● WHAT YOU HAVE TO DO
In the listing below, count each line containing "such" and answer with the count only.
_ _ _ _ _ _ _
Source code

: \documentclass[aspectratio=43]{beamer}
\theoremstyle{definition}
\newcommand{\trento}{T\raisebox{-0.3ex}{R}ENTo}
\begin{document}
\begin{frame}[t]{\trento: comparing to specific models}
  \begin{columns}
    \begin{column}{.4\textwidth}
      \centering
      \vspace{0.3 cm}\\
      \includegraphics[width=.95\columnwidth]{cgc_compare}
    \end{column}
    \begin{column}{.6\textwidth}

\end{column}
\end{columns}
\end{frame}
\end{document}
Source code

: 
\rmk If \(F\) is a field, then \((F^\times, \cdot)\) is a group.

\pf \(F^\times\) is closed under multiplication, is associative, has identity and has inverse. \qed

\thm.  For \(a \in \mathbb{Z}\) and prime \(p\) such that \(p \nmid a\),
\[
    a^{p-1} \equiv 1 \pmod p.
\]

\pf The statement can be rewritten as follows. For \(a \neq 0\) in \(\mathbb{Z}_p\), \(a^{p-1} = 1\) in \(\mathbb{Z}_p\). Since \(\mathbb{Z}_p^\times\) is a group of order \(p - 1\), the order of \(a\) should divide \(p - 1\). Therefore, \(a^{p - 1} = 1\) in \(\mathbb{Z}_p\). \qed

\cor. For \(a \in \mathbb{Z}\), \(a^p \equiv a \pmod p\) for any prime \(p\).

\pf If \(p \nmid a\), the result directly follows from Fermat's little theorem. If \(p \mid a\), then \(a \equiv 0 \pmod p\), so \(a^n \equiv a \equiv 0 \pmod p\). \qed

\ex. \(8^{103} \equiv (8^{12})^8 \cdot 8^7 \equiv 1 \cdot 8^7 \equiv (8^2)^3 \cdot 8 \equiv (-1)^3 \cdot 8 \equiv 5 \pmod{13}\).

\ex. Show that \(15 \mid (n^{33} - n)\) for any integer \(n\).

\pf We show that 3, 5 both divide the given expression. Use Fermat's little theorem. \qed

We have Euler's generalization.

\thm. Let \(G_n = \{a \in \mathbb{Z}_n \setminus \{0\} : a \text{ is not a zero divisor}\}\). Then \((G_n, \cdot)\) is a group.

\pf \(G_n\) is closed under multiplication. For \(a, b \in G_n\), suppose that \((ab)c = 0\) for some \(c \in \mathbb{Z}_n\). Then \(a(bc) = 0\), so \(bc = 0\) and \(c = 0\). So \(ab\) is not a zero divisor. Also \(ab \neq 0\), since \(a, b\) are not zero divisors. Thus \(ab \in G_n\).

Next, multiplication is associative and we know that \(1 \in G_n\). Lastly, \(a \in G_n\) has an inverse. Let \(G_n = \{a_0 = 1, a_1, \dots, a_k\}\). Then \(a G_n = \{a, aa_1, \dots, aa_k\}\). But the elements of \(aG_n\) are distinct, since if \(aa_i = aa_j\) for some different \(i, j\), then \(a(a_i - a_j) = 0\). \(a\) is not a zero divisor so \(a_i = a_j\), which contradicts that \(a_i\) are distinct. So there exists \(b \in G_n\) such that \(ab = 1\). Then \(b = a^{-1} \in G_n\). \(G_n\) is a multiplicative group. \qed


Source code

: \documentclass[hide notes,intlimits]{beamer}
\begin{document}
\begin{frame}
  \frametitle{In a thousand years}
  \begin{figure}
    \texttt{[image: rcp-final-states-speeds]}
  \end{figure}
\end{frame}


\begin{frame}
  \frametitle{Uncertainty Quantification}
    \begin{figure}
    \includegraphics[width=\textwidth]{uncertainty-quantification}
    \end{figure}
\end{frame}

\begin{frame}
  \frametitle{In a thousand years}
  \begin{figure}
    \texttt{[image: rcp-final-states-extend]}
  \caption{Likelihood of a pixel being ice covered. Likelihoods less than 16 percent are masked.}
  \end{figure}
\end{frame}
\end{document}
_ _ _ _ _ _ _
● EXERCISE RESULT
2